TLDR:
- BMW CEO Oliver Zipse calls for cancellation of EU’s 2035 ban on fossil fuel cars
- Zipse argues ban would increase reliance on China for EV batteries
- German automakers struggling with EV sales and competition in China
- VW, BMW and Mercedes reported declining Q3 sales in China
- Zipse warns EU combustion engine ban could shrink European auto industry
BMW CEO Oliver Zipse has called for the European Union to reconsider its plan to ban new fossil fuel-emitting cars from 2035, citing concerns about increased reliance on China’s battery supply chain and potential shrinkage of the European automotive industry.
This call comes as German automakers face declining sales and intensifying competition in the crucial Chinese market, particularly in the electric vehicle (EV) segment.

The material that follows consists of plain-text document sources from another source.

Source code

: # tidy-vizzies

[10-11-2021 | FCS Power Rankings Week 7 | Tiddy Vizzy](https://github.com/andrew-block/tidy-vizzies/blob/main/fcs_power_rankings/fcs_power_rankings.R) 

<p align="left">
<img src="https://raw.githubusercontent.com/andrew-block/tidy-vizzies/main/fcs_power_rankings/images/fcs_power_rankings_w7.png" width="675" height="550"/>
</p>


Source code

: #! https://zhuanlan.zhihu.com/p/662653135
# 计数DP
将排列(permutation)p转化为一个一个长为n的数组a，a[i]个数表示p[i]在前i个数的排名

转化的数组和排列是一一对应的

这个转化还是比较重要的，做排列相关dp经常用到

Zipse argued that canceling the ban would allow European automakers to reduce their dependence on Chinese batteries and play to their technological strengths. He emphasized the need for a “strictly technology-agnostic path” in policy frameworks to maintain competitiveness.
The BMW chief’s comments reflect growing anxiety among European automakers about the rapid transition to EVs and the challenges it poses to their traditional business models.
The EU approved a landmark law in March 2023 requiring all new cars to have zero CO2 emissions from 2035, effectively banning diesel and petrol vehicles. The law also mandates a 55% reduction in CO2 emissions from 2030 compared to 2021 levels. Several carmakers, including BMW, Volkswagen, and Renault, have called for these targets to be loosened or delayed, fearing heavy fines due to lower-than-expected EV sales.
Recent sales figures underscore the challenges faced by German automakers in China, their largest and most lucrative market. In the third quarter of 2024, BMW reported its steepest sales drop in China in over four years, with a 30% plunge. Mercedes-Benz saw a 13% decline, particularly in its high-end models. Volkswagen Group, including its Porsche and Audi brands, experienced a 15% decrease in sales.
The struggle of German automakers in China’s EV market is particularly concerning. Despite controlling nearly 15% of the overall Chinese auto market, their share of EV sales is less than 10%. This decline comes as Chinese consumers increasingly favor tech-savvy and affordable plug-in vehicles offered by local manufacturers and Tesla over traditional German brands.
Zipse warned that the EU’s combustion engine ban could lead to a “massive shrinking” of Europe’s automotive industry. He argued that the plans are “no longer realistic” and that EV subsidies are “unsustainable.” The combustion engine has long been a cornerstone of Europe’s industrial landscape, and the transition to EVs poses significant challenges for the continent’s vast network of automotive suppliers.
The situation is further complicated by the fact that German automakers have invested heavily in China, operating a network of over 40 factories. This substantial footprint makes it difficult for them to consider pulling out of the market, unlike some other international brands that have scaled back their presence.
In response to these challenges, German automakers are intensifying their efforts to adapt to the Chinese market.
Volkswagen has partnered with local firms for autonomous driving and infotainment systems, while also investing in Chinese EV startup Xpeng. Mercedes-Benz is collaborating with CATL for batteries and Tencent for digital services, and BMW has joined forces with Great Wall Motor to build EVs for its Mini brand.
However, these partnerships and investments represent a significant gamble, potentially increasing German automakers’ exposure to China at a time when the German government aims to reduce such dependencies.
The situation highlights the complex balancing act faced by European automakers as they navigate the transition to EVs, intense competition from Chinese brands, and evolving regulatory landscapes.